Believe it or not, this question was given consideration by one of mathematics’ all-time greats Pierre-Simon Laplace in his pioneering work of 1814, “Essai philosophique sur les probabilités”.
Fundamentally, Laplace’s treatment of the question was intended to illustrate a more general concept. It was not a serious attempt to estimate whether the sun will, in fact, rise.
In his essay, Laplace describes a framework for probabilistic reasoning that today we recognise as Bayesian.
The Bayesian approach forms a keystone in many modern machine learning algorithms. But the computational power required to make use of these methods has only been available since the latter half of the 20th Century.
(So far, it appears current state-of-the-art AI is keeping quiet on the issue of tomorrow’s sunrise.)

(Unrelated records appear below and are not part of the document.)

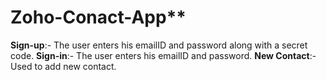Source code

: # Zoho-Conact-App**

**Sign-up**:- The user enters his emailID and password along
with a secret code.
**Sign-in**:- The user enters his emailID and password. 
**New Contact**:- Used to add new contact.
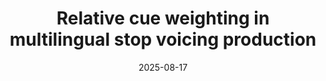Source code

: ---
title: "Relative cue weighting in multilingual stop voicing production"
collection: presentations
type: "TBD"
permalink: /presentations/2025-interspeech
venue: "Interspeech 2025"
date: 2025-08-17
location: "Rotterdam, the Netherlands"
authors: ["Le Xuan Chan", "Annika Heuser"]
excerpt: ""
pagelink: False
---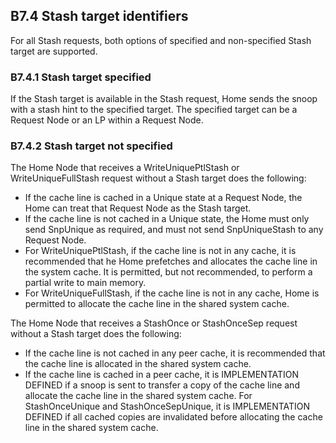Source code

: ## B7.4 Stash target identifiers

For all Stash requests, both options of specified and non-specified Stash target are supported.

### B7.4.1 Stash target specified

If the Stash target is available in the Stash request, Home sends the snoop with a stash hint to the specified target. The specified target can be a Request Node or an LP within a Request Node.

### B7.4.2 Stash target not specified

The Home Node that receives a WriteUniquePtlStash or WriteUniqueFullStash request without a Stash target does the following:

- If the cache line is cached in a Unique state at a Request Node, the Home can treat that Request Node as the Stash target.
- If the cache line is not cached in a Unique state, the Home must only send SnpUnique as required, and must not send SnpUniqueStash to any Request Node.
- For WriteUniquePtlStash, if the cache line is not in any cache, it is recommended that he Home prefetches and allocates the cache line in the system cache. It is permitted, but not recommended, to perform a partial write to main memory.
- For WriteUniqueFullStash, if the cache line is not in any cache, Home is permitted to allocate the cache line in the shared system cache.

The Home Node that receives a StashOnce or StashOnceSep request without a Stash target does the following:

- If the cache line is not cached in any peer cache, it is recommended that the cache line is allocated in the shared system cache.
- If the cache line is cached in a peer cache, it is IMPLEMENTATION DEFINED if a snoop is sent to transfer a copy of the cache line and allocate the cache line in the shared system cache. For StashOnceUnique and StashOnceSepUnique, it is IMPLEMENTATION DEFINED if all cached copies are invalidated before allocating the cache line in the shared system cache.
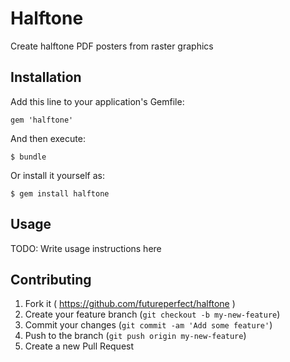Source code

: # Halftone

Create halftone PDF posters from raster graphics

## Installation

Add this line to your application's Gemfile:

    gem 'halftone'

And then execute:

    $ bundle

Or install it yourself as:

    $ gem install halftone

## Usage

TODO: Write usage instructions here

## Contributing

1. Fork it ( https://github.com/futureperfect/halftone )
2. Create your feature branch (`git checkout -b my-new-feature`)
3. Commit your changes (`git commit -am 'Add some feature'`)
4. Push to the branch (`git push origin my-new-feature`)
5. Create a new Pull Request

Laplace’s ideas are still relevant today, despite being developed more than two centuries ago. This article will review some of these ideas, and show how they are used in modern applications, perhaps envisaged by Laplace’s contemporaries.
Pierre-Simon Laplace
Born in the small Normandy commune of Beaumont-en-Auge in 1749, Pierre-Simon Laplace was initially marked out to become a theologian.
However, while studying at the University of Caen, he discovered a brilliant aptitude for mathematics. He transferred to Paris, where he impressed the great mathematician and physicist Jean le Rond d’Alembert.
At the age of 24, Laplace was elected to the prestigious Académie des Sciences.
Laplace was an astonishingly prolific scientist and mathematician. Amongst his many contributions, his work on probability, planetary motion, and mathematical physics stand out. He counted figures such as Antoine Lavoisier, Jean d’Alembert, Siméon Poisson, and even Napoleon Bonaparte, as his collaborators, advisers, and students.
Laplace’s “Essai philosophique sur les probabilités” was based upon a lecture he delivered in 1795. It provided a general overview of ideas contained within his work “Théorie analytique des probabilités”, published two years earlier in 1812.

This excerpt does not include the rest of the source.